Well, now you’ve got this hybrid of death metal and hardcore called deathcore and there’s all these bands that have absolutely no melody whatsoever in what they’re doing and it’s all just breakdowns. That’s like the thing that kids like these days. But I’m not a kid.

What are some of the bands?

There’s bands like Despised Icon and Whitechapel and Oceano. What’s interesting about that–and you were talking about hip hop–[is that] in some of those bands the fashion sense veers towards this kinda quasi hip hop stuff.

Wiggers.

And there have been names given to the genre like, and one of them has been wigger slam. I didn’t coin that term but I’m just sharing it with you.

There’s another one I can’t remember. The guys in my band were telling me about it… Crabcore! Once I finally heard that was like, oh well, it’s just all about dancing. [laughs] It’s like the James Fonda workout of pseudo heavy metal.

[laughs] Well you know, anything that gets the kids off the couch.

Yeah, well when you’re 16 you just wanna be away from your parents, you know?

When I was 16 I wanted to go to hardcore shows.

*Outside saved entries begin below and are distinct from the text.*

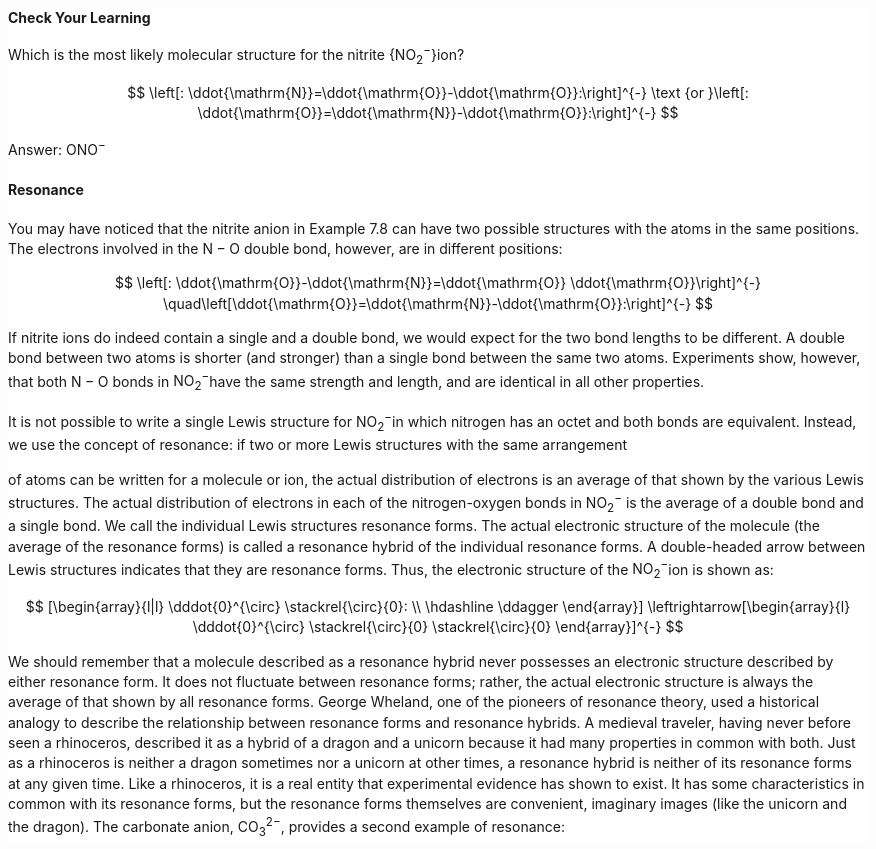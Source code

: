 **Check Your Learning**

Which is the most likely molecular structure for the nitrite $\left\{\mathrm{NO}_{2}{ }^{-}\right\}$ion?

$$
\left[: \ddot{\mathrm{N}}=\ddot{\mathrm{O}}-\ddot{\mathrm{O}}:\right]^{-} \text {or }\left[: \ddot{\mathrm{O}}=\ddot{\mathrm{N}}-\ddot{\mathrm{O}}:\right]^{-}
$$

Answer: ONO$^-$

#### Resonance

You may have noticed that the nitrite anion in Example 7.8 can have two possible structures with the atoms in the same positions. The electrons involved in the $\mathrm{N}-\mathrm{O}$ double bond, however, are in different positions:

$$
\left[: \ddot{\mathrm{O}}-\ddot{\mathrm{N}}=\ddot{\mathrm{O}} \ddot{\mathrm{O}}\right]^{-} \quad\left[\ddot{\mathrm{O}}=\ddot{\mathrm{N}}-\ddot{\mathrm{O}}:\right]^{-}
$$

If nitrite ions do indeed contain a single and a double bond, we would expect for the two bond lengths to be different. A double bond between two atoms is shorter (and stronger) than a single bond between the same two atoms. Experiments show, however, that both $\mathrm{N}-\mathrm{O}$ bonds in $\mathrm{NO}_{2}{ }^{-}$have the same strength and length, and are identical in all other properties.

It is not possible to write a single Lewis structure for $\mathrm{NO}_{2}{ }^{-}$in which nitrogen has an octet and both bonds are equivalent. Instead, we use the concept of resonance: if two or more Lewis structures with the same arrangement

of atoms can be written for a molecule or ion, the actual distribution of electrons is an average of that shown by the various Lewis structures. The actual distribution of electrons in each of the nitrogen-oxygen bonds in $\mathrm{NO}_{2}{ }^{-}$ is the average of a double bond and a single bond. We call the individual Lewis structures resonance forms. The actual electronic structure of the molecule (the average of the resonance forms) is called a resonance hybrid of the individual resonance forms. A double-headed arrow between Lewis structures indicates that they are resonance forms. Thus, the electronic structure of the $\mathrm{NO}_{2}{ }^{-}$ion is shown as:

$$
[\begin{array}{l|l}
\dddot{0}^{\circ} \stackrel{\circ}{0}: \\
\hdashline \ddagger
\end{array}] \leftrightarrow[\begin{array}{l}
\dddot{0}^{\circ} \stackrel{\circ}{0} \stackrel{\circ}{0}
\end{array}]^{-}
$$

We should remember that a molecule described as a resonance hybrid never possesses an electronic structure described by either resonance form. It does not fluctuate between resonance forms; rather, the actual electronic structure is always the average of that shown by all resonance forms. George Wheland, one of the pioneers of resonance theory, used a historical analogy to describe the relationship between resonance forms and resonance hybrids. A medieval traveler, having never before seen a rhinoceros, described it as a hybrid of a dragon and a unicorn because it had many properties in common with both. Just as a rhinoceros is neither a dragon sometimes nor a unicorn at other times, a resonance hybrid is neither of its resonance forms at any given time. Like a rhinoceros, it is a real entity that experimental evidence has shown to exist. It has some characteristics in common with its resonance forms, but the resonance forms themselves are convenient, imaginary images (like the unicorn and the dragon).
The carbonate anion, $\mathrm{CO}_{3}{ }^{2-}$, provides a second example of resonance:
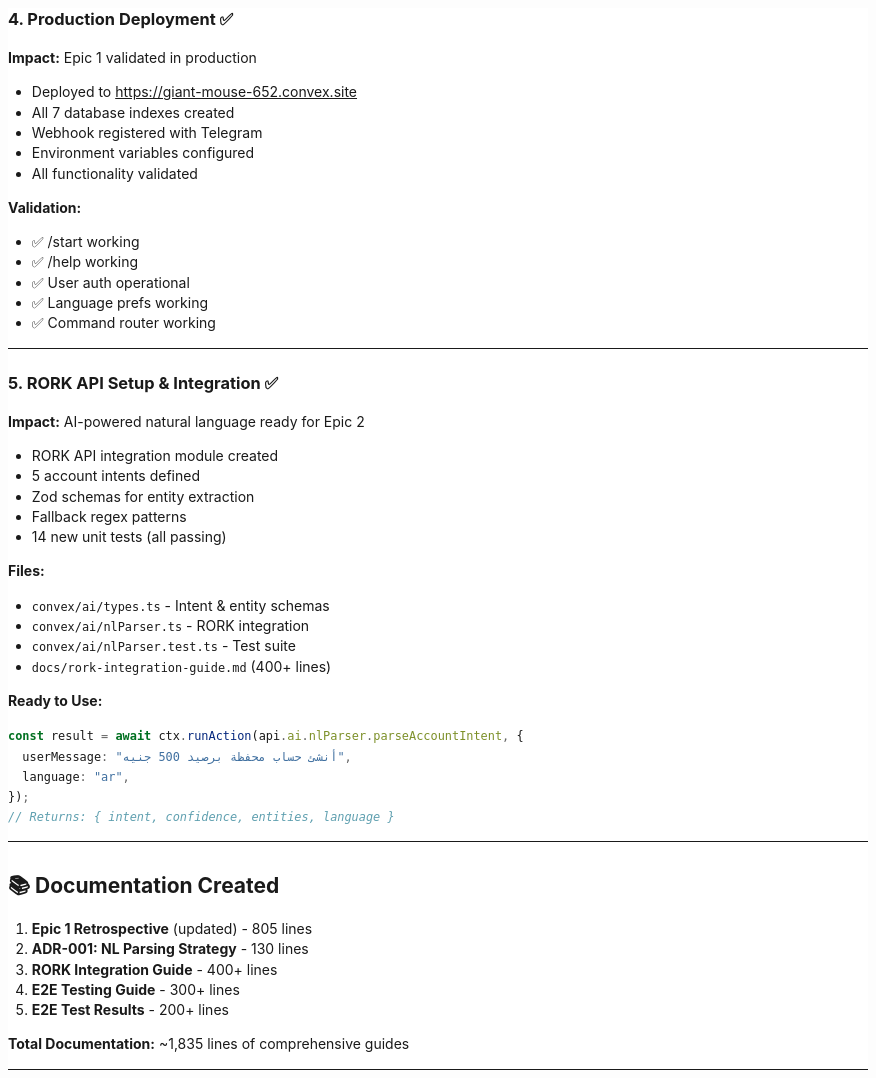 
### 4. Production Deployment ✅
**Impact:** Epic 1 validated in production

- Deployed to https://giant-mouse-652.convex.site
- All 7 database indexes created
- Webhook registered with Telegram
- Environment variables configured
- All functionality validated

**Validation:**
- ✅ /start working
- ✅ /help working
- ✅ User auth operational
- ✅ Language prefs working
- ✅ Command router working

---

### 5. RORK API Setup & Integration ✅
**Impact:** AI-powered natural language ready for Epic 2

- RORK API integration module created
- 5 account intents defined
- Zod schemas for entity extraction
- Fallback regex patterns
- 14 new unit tests (all passing)

**Files:**
- `convex/ai/types.ts` - Intent & entity schemas
- `convex/ai/nlParser.ts` - RORK integration
- `convex/ai/nlParser.test.ts` - Test suite
- `docs/rork-integration-guide.md` (400+ lines)

**Ready to Use:**
```typescript
const result = await ctx.runAction(api.ai.nlParser.parseAccountIntent, {
  userMessage: "أنشئ حساب محفظة برصيد 500 جنيه",
  language: "ar",
});
// Returns: { intent, confidence, entities, language }
```

---

## 📚 Documentation Created

1. **Epic 1 Retrospective** (updated) - 805 lines
2. **ADR-001: NL Parsing Strategy** - 130 lines
3. **RORK Integration Guide** - 400+ lines
4. **E2E Testing Guide** - 300+ lines
5. **E2E Test Results** - 200+ lines

**Total Documentation:** ~1,835 lines of comprehensive guides

---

Exactly. You wanna be away from your parents. I mean when you’re [in your] mid-teens, going to Ozzfest might be… I would do it. What the hell, you know? A whole day to run wild? Fuck yeah, I’d do it.

You never know, you might end up finding The Melvins.

You never know. I mean, just going out and raising hell. That’s when it’s the funnest. The more hell you raise when you’re a teenager, the sweeter the memories. It’s fun. I could see why a 16 year old would do it. But me going to Ozzfest at this point, you would literally have to be handing me a new hundred dollar bill every 20 minutes, ya know? 300 bucks an hour to go to one of those festivals. [laughs]

Someone might actually take you up on that.

Fine. I’ll go to Ozzfest if someone gets to hand me a $100 bill every 20 minutes. [laughs] Wouldn’t you?

Absolutely. It’d be a profitable day.

I’d stay the whole fuckin’ day. Fuck yeah. Where do we go now and where do we go next?

It’s like; let’s go get something to eat. [laughs]

Let’s go get something to eat, I’ll buy.

I hope they take hundreds.

Yeah, exactly. I’d put it on my card. [laughs] That’s like me borrowing 200 bucks from you and then taking you out to lunch. That’d be really good.

The Melvins’ new album The Bride Screamed Murder will be out June 1 on Ipecac Records.